Rochelle then sent a picture of the rubble and debris that was once his home.
“That night was unusual. I was going to leave Fernanda’s house to go home and take a shower and die,” De Moura said, referring to his girlfriend, Fernanda Figueiredo, in an interview with The Washington Post.
De Moura, a native of Brazil, had been renting an apartment on the 10th floor for about three years. He would spend almost all day in the apartment, where he ran his sales business. He knew many of his neighbors, often exchanging pleasantries, smiles and the occasional gossip about a new resident.
On Wednesday, De Moura worked from home as usual, as a pot of feijoada, a Brazilian stew, simmered in the kitchen. Dressed in shorts and a Brazil soccer jersey, he left home with the dish at about 6:15 p.m. and went to Figueiredo’s house to watch the Brazil vs. Colombia game with two other couples and their kids.
Afterward, they went into the backyard to play soccer, but they knew the night was over when the ball fell into the canal in Figueiredo’s backyard. De Moura jumped in to retrieve it and went inside to walk the guests out.
“People were getting into their cars and I said, ‘I’m going to go home too,’” De Moura said.
He had a personal training session in the morning and didn’t have his clothes with him. But Figueiredo, 47, insisted he stay, and threw his soaked clothes in the dryer as he showered.
The couple stayed up for a bit, chatting and sipping on beers before turning in for the night after 1 a.m. De Moura estimates he fell asleep about 30 minutes later — about the same time his apartment building crumbled to the ground.
De Moura woke up a few hours later and went to find his phone, remembering to set an alarm for the morning.
He never went back to sleep.
After learning of the condo collapse, De Moura woke up Figueiredo and told her the news. She shook and cried as De Moura, still in shock, jumped in his car and drove home.
“I just couldn’t believe what my eyes were seeing,” he said. “It was just unbelievable to see the place that you had been living in for the past three years and called home just, you know, on the floor like that.”
Since then, De Moura says he has felt numb, angry and confused. He hasn’t cried yet.
“I feel like I’m in a dream,” De Moura said. “I feel like I’m in a movie. I’m in a bad movie.”
He feels drawn to the site of the catastrophe. He’s been going twice a day, just standing there and expecting that at any moment someone will tell him it’s safe to go home. Except his home doesn’t exist anymore.
“I felt safe there,” De Moura said. “It’s the only place that I know in Miami.”
De Moura said he knows two of the named victims, one being Cassondra Stratton, whose husband heard her screams over the phone as the building crumbled above her. Another friend from the building survived, and they connected at the hotel where residents are staying. She had happened to stay with her family Wednesday night.

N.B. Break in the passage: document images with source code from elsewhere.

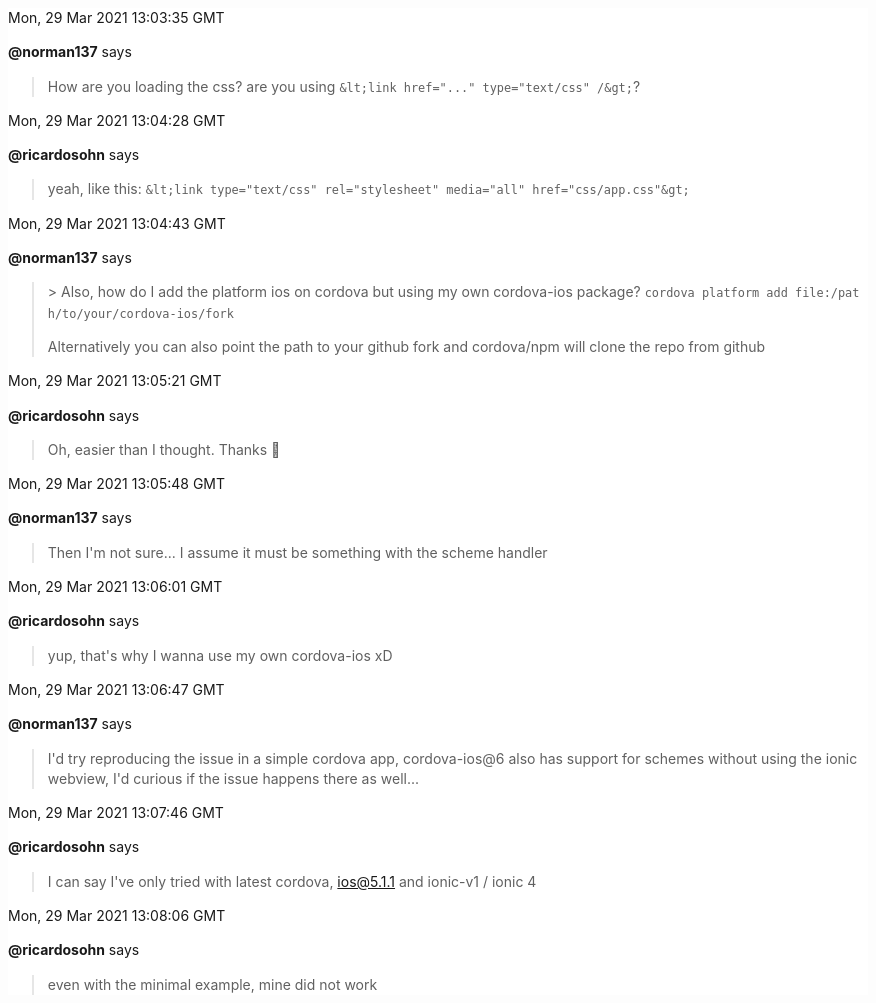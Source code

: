Mon, 29 Mar 2021 13:03:35 GMT

__@norman137__ says 
> How are you loading the css? are you using `&lt;link href="..." type="text/css" /&gt;`?
> 

Mon, 29 Mar 2021 13:04:28 GMT

__@ricardosohn__ says 
> yeah, like this:
> ```&lt;link type="text/css" rel="stylesheet" media="all" href="css/app.css"&gt;```
> 

Mon, 29 Mar 2021 13:04:43 GMT

__@norman137__ says 
> &gt; Also, how do I add the platform ios on cordova but using my own cordova-ios package?
> `cordova platform add file:/path/to/your/cordova-ios/fork`
> 
> Alternatively you can also point the path to your github fork and cordova/npm will clone the repo from github
> 

Mon, 29 Mar 2021 13:05:21 GMT

__@ricardosohn__ says 
> Oh, easier than I thought. Thanks 🙂
> 

Mon, 29 Mar 2021 13:05:48 GMT

__@norman137__ says 
> Then I'm not sure... I assume it must be something with the scheme handler
> 

Mon, 29 Mar 2021 13:06:01 GMT

__@ricardosohn__ says 
> yup, that's why I wanna use my own cordova-ios xD
> 

Mon, 29 Mar 2021 13:06:47 GMT

__@norman137__ says 
> I'd try reproducing the issue in a simple cordova app, cordova-ios@6 also has support for schemes without using the ionic webview, I'd curious if the issue happens there as well...
> 

Mon, 29 Mar 2021 13:07:46 GMT

__@ricardosohn__ says 
> I can say I've only tried with latest cordova, ios@5.1.1 and ionic-v1 / ionic 4
> 

Mon, 29 Mar 2021 13:08:06 GMT

__@ricardosohn__ says 
> even with the minimal example, mine did not work
>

De Moura is still trying to process how close he came to death. He noted that not a single person who lived in the units directly above and below has been found.
He says his thoughts are too unorganized to wrap his head around the sequence of events that night. How everything fit together perfectly to convince him to stay, including the Brazil soccer game that brought him to Figueiredo’s house and the soaked clothes.
“For me, for Fernanda, this is definitely a miracle,” De Moura said. “This is an act by God.”